Department of Civil Engineering, COMSATS University Islamabad, Abbottabad 22060, Pakistan.
Polymers (Basel). 2022 Mar 8;14(6):1074. doi: 10.3390/polym14061074.
Geopolymers may be the best alternative to ordinary Portland cement because they are manufactured using waste materials enriched in aluminosilicate. Research on geopolymer composites is accelerating. However, considerable work, expense, and time are needed to cast, cure, and test specimens. The application of computational methods to the stated objective is critical for speedy and cost-effective research.
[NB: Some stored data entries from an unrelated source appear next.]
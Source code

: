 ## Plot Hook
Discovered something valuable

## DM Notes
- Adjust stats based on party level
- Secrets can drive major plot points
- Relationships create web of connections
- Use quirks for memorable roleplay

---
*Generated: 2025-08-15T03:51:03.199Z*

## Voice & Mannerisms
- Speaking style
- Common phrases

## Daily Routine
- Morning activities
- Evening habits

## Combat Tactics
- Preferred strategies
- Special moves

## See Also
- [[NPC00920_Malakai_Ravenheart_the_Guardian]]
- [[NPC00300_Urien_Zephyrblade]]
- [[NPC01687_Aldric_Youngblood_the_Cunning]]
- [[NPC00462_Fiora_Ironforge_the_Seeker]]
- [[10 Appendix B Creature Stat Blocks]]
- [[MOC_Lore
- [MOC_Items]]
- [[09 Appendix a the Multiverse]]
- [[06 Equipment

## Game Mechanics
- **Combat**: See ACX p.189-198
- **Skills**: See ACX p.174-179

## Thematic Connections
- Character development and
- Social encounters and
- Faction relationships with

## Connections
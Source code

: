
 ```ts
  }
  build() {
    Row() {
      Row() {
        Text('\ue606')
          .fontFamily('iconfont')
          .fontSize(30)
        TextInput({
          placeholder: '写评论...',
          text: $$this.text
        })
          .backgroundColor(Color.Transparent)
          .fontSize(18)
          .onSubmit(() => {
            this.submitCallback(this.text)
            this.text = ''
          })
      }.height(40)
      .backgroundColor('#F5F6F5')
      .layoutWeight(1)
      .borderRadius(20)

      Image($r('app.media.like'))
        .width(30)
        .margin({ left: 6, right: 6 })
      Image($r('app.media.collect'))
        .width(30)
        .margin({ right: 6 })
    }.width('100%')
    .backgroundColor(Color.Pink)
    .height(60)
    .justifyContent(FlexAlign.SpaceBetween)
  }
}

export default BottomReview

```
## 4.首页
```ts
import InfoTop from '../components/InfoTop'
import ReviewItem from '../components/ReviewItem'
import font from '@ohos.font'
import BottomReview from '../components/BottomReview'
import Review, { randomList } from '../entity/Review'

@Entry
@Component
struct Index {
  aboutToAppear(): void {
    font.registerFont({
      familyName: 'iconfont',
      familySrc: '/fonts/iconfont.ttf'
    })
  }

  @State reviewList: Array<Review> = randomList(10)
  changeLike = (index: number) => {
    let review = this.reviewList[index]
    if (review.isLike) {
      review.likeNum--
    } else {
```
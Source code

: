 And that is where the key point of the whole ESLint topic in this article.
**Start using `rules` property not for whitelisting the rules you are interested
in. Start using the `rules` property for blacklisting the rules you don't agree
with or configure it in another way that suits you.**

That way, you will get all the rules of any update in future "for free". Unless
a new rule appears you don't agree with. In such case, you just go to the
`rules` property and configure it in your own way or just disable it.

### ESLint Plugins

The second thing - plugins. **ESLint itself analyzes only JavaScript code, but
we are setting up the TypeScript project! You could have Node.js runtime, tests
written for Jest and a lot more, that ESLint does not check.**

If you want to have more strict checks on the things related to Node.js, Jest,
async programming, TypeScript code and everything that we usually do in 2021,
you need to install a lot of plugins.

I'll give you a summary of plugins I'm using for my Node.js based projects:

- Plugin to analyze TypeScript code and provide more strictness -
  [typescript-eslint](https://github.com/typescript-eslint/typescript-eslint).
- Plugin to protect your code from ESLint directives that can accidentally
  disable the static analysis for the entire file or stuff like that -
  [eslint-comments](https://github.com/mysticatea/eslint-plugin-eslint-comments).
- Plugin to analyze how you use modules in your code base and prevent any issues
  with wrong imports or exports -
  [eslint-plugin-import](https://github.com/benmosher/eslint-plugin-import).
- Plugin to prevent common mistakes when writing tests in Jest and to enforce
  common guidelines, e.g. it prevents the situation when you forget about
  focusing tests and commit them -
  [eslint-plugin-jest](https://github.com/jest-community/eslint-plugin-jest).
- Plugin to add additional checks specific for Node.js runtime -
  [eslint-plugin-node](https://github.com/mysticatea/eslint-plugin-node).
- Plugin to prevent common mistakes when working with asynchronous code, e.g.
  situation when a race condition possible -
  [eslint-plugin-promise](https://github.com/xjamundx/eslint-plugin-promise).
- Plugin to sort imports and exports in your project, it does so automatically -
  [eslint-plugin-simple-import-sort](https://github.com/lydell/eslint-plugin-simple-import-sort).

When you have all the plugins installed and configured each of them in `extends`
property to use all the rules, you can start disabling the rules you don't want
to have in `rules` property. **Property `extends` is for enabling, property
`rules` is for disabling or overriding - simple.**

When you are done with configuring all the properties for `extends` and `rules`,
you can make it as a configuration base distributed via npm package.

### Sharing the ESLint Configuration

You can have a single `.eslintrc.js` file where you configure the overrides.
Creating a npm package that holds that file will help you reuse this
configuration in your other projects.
In this study, supervised machine learning approaches were employed to predict the compressive strength of geopolymer composites. One individual machine learning approach, decision tree, and two ensembled machine learning approaches, AdaBoost and random forest, were used. The coefficient correlation (R), statistical tests, and k-fold analysis were used to determine the validity and comparison of all models. It was discovered that ensembled machine learning techniques outperformed individual machine learning techniques in forecasting the compressive strength of geopolymer composites. However, the outcomes of the individual machine learning model were also within the acceptable limit. R values of 0.90, 0.90, and 0.83 were obtained for AdaBoost, random forest, and decision models, respectively. The models' decreased error values, such as mean absolute error, mean absolute percentage error, and root-mean-square errors, further confirmed the ensembled machine learning techniques' increased precision. Machine learning approaches will aid the building industry by providing quick and cost-effective methods for evaluating material properties.
地质聚合物可能是普通硅酸盐水泥的最佳替代品,因为它们是使用富含铝硅酸盐的废料制造的。对地质聚合物复合材料的研究正在加速。然而,铸造、养护和测试试样需要大量的工作、费用和时间。将计算方法应用于上述目标对于快速且经济高效的研究至关重要。在本研究中,采用监督式机器学习方法来预测地质聚合物复合材料的抗压强度。使用了一种单独的机器学习方法(决策树)以及两种集成机器学习方法(AdaBoost和随机森林)。系数相关性(R)、统计测试和k折分析用于确定所有模型的有效性和比较。研究发现,在预测地质聚合物复合材料的抗压强度方面,集成机器学习技术优于单独的机器学习技术。然而,单独机器学习模型的结果也在可接受范围内。AdaBoost、随机森林和决策模型的R值分别为0.90、0.90和0.83。模型的误差值降低,如平均绝对误差、平均绝对百分比误差和均方根误差,进一步证实了集成机器学习技术的精度提高。机器学习方法将通过提供快速且经济高效的材料性能评估方法来帮助建筑行业。